Based on this background the aim of this study was to investigate the implementation and feasibility of the use of a Stroke Nursing Guideline (SNG) focusing on mobility ADL, depression, pain, falls, education and discharge planning, used by nurses and auxiliary nurses in the daily care of patients with stroke and stating the following research questions: a) What is the difference in nursing staff documentation of the screening and application of interventions for activities of daily living, mobility, depression, pain, falls, patient education and discharge planning of patients who receive rehabilitation nursing care before and after implementing the SNG? b) What are the nurses’ and auxiliary nurses’ view on the acceptability of using the SNG in supporting the provision of daily nursing care? c) What are the nurses’ and auxiliary nurses’ views on barriers and facilitators to implementing and embedding the SNG within routine daily nursing care?

Methods

This study used a sequential explorative mixed method design [44], including pre-test post-test measures [45] and focus group interviews [44]. The pre-test post-test was chosen to measure the difference in nursing staff documentation of the screening and application of interventions, whereas the focus group interviews explored the nurses’ and auxiliary nurses’ views of implementing and using the SNG. The study was conducted in three phases: In phase one (February 2012 to February 2013) pre-test retrospective patient record data were collected from: a) patients’ electronic nursing documentation system (ENDS-system) on screening and application of key interventions in stroke care which included items focusing on: activities of daily living, falls, pain, depression, patient education and discharge planning, and b) registered nurses and auxiliary nurses answers on the Barriers and Facilitators Assessment Instrument (BFAI) [46] and the Quality Indicators Tool (QIT) reflecting the SNG. In phase two (April 2013 to the end of December 2013) the SNG was implemented using evidence based strategies including education and training, opinion leaders, posters and reminders [47, 48]. In phase three (February 2014 to February 2015), the posttest measurements were conducted with nurses and auxiliary nurses and patients assigned to the intervention group (February 2014 to February 2015). The focus group interviews were conducted with a subgroup of nurses and auxiliary nurses in October and November 2014 (Fig. 1). Hereafter, nurses and auxiliary nurses are generally referred to as nursing staff. To provide thorough reporting of the study both STROBE and COREQ statements were used (Additional file 1).
Fig. 1

Flowchart of study design

Setting and participants

The study was conducted at neurology and rehabilitation wards of a university hospital in Iceland. Patient records were extracted from all patients diagnosed with stroke, older than 18 years of age, admitted to the acute neurological ward and subsequently transferred to the rehabilitation ward for 12 months prior to implementation and for12 months after implementation. Excluded were patients who died while admitted to the wards. Data were retrieved from 78 patients (34 in the pretest and 44 in the posttest).

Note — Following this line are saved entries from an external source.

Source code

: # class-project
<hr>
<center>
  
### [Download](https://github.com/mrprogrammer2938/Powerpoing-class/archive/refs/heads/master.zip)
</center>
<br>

All nursing staff, which included registered nurses and auxiliary nurses working on the participating wards (N = 40, nurses = 22 and auxiliary nurses = 18), were invited to take part in the study and signed informed consent. Thirty-three nursing staff responded to the pre-test questionnaires, whereas 25 responded to the post-test questionnaires (18 nurses/15 nursing auxiliaries/pretest and 13 nurses/12 nursing auxiliaries/posttest). Sixteen nurses and auxiliary nurses (N = 8 each group, respectively) took part in three focus group interviews.

The stroke nursing guideline

The Stroke Nursing Guideline (SNG) aims to provide an overview of evidence based recommendations for the daily nursing care and rehabilitation of patients with stroke. The SNG was developed based on systematic reviews and studies focusing on following areas: mobility and ADL [8, 9], falls [16, 3338, 49, 50], pain [25], depressive symptoms [14, 15, 20, 21, 2832], education [39, 40, 51], as well as the CNRS-Guideline [13]. The authors, who all have extensive experience in stroke care and research, made the first selection of important interventions based on the literature, which were formulated as recommendations for the SNG.

Among important aspect of implementation and acceptability of new guidelines like the SNG is the fact that all professionals involved in the care of patients with stroke agree and support the guideline. Therefore, we approached a group of 20 interdisciplinary professional experts, to critically review the content, readability, layout and usability of the guideline. These experts included: nine nurses and of these seven worked on the wards, all with BSc degree in nursing and long experience in neuroscience nursing, of these four had a MSc degree and two had a PhD degree; six physical therapists, two occupational therapists; one psychologist; one rehabilitation physician and one neurologist. These professionals all agreed on the content of the guideline recommendations and their comments mainly focused on the readability, layout and usability of the SNG. There were no specific differences between the professionals in their views about the SNG and based on the expert feedback, the guideline was adapted and optimized.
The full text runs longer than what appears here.